**TASK STATEMENT**
Please return all lines from the records below that include the string "margin".

::::::::

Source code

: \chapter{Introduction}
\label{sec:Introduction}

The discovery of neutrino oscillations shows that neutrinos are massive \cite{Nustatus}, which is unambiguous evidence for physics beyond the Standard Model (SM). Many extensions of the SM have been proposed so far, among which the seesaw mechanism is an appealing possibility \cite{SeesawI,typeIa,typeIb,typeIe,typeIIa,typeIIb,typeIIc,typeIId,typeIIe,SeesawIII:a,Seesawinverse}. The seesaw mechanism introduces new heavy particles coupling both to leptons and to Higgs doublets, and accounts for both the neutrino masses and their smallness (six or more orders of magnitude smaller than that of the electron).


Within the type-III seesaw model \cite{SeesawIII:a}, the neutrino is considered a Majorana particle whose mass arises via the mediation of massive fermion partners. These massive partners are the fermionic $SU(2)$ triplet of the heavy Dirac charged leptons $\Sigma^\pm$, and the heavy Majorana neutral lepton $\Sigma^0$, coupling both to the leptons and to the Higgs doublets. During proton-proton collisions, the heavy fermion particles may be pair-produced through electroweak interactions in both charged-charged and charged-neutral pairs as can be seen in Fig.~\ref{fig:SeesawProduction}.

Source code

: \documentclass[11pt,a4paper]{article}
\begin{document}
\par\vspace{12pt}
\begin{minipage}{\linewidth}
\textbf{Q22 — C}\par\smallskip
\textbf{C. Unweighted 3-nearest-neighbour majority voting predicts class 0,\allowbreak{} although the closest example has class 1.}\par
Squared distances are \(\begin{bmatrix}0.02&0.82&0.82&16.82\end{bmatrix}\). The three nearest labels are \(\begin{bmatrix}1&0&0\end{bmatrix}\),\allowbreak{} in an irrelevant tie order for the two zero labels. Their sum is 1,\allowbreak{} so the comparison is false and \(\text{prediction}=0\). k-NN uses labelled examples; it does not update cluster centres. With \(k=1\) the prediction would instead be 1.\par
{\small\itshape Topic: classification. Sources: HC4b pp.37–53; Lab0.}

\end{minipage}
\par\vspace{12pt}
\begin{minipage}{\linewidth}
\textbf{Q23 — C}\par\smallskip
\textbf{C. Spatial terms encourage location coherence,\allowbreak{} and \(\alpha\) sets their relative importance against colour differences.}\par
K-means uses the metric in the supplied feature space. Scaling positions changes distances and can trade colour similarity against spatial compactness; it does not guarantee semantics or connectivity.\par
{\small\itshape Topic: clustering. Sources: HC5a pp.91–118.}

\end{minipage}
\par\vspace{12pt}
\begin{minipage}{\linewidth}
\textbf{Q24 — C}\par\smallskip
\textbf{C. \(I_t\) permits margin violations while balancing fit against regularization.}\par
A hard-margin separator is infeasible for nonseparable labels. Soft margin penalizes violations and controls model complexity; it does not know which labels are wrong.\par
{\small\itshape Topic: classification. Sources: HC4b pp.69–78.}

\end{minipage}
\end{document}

::::::::

**ANSWER TO THE EXERCISE**
\textbf{C. \(I_t\) permits margin violations while balancing fit against regularization.}\par
A hard-margin separator is infeasible for nonseparable labels. Soft margin penalizes violations and controls model complexity; it does not know which labels are wrong.\par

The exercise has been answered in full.